Collected data
##############################

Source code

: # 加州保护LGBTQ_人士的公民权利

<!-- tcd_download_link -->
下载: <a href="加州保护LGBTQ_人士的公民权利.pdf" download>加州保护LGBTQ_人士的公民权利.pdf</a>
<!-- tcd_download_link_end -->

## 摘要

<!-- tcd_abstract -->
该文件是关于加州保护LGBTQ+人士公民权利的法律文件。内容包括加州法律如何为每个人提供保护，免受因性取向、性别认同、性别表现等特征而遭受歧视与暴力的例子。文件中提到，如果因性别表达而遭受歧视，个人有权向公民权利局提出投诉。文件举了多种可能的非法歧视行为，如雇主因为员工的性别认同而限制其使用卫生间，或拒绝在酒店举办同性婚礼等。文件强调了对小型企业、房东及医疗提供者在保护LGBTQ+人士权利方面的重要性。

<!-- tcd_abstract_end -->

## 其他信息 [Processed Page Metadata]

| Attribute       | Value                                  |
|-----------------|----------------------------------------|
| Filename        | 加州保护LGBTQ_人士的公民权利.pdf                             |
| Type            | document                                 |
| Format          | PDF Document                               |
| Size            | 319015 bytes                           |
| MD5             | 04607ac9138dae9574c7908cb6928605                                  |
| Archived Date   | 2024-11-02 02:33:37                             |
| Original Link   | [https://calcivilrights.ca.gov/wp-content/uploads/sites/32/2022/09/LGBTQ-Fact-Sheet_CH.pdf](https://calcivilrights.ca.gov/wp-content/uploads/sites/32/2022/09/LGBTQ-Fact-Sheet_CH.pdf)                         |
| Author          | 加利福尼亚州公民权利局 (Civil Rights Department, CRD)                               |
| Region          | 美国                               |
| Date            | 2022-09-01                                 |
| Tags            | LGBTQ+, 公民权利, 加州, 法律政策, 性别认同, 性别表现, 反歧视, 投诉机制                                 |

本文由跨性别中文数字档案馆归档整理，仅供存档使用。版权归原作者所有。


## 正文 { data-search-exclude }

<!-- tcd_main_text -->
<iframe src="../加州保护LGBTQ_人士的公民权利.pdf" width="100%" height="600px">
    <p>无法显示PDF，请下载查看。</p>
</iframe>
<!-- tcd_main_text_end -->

##############################

Exercise instructions: Exactly as shown above, write out all the records.

Solution for this problem:
Source code

: # 加州保护LGBTQ_人士的公民权利

<!-- tcd_download_link -->
下载: <a href="加州保护LGBTQ_人士的公民权利.pdf" download>加州保护LGBTQ_人士的公民权利.pdf</a>
<!-- tcd_download_link_end -->

## 摘要

<!-- tcd_abstract -->
该文件是关于加州保护LGBTQ+人士公民权利的法律文件。内容包括加州法律如何为每个人提供保护，免受因性取向、性别认同、性别表现等特征而遭受歧视与暴力的例子。文件中提到，如果因性别表达而遭受歧视，个人有权向公民权利局提出投诉。文件举了多种可能的非法歧视行为，如雇主因为员工的性别认同而限制其使用卫生间，或拒绝在酒店举办同性婚礼等。文件强调了对小型企业、房东及医疗提供者在保护LGBTQ+人士权利方面的重要性。

<!-- tcd_abstract_end -->

## 其他信息 [Processed Page Metadata]

| Attribute       | Value                                  |
|-----------------|----------------------------------------|
| Filename        | 加州保护LGBTQ_人士的公民权利.pdf                             |
| Type            | document                                 |
| Format          | PDF Document                               |
| Size            | 319015 bytes                           |
| MD5             | 04607ac9138dae9574c7908cb6928605                                  |
| Archived Date   | 2024-11-02 02:33:37                             |
| Original Link   | [https://calcivilrights.ca.gov/wp-content/uploads/sites/32/2022/09/LGBTQ-Fact-Sheet_CH.pdf](https://calcivilrights.ca.gov/wp-content/uploads/sites/32/2022/09/LGBTQ-Fact-Sheet_CH.pdf)                         |
| Author          | 加利福尼亚州公民权利局 (Civil Rights Department, CRD)                               |
| Region          | 美国                               |
| Date            | 2022-09-01                                 |
| Tags            | LGBTQ+, 公民权利, 加州, 法律政策, 性别认同, 性别表现, 反歧视, 投诉机制                                 |

本文由跨性别中文数字档案馆归档整理，仅供存档使用。版权归原作者所有。


## 正文 { data-search-exclude }

<!-- tcd_main_text -->
<iframe src="../加州保护LGBTQ_人士的公民权利.pdf" width="100%" height="600px">
    <p>无法显示PDF，请下载查看。</p>
</iframe>
<!-- tcd_main_text_end -->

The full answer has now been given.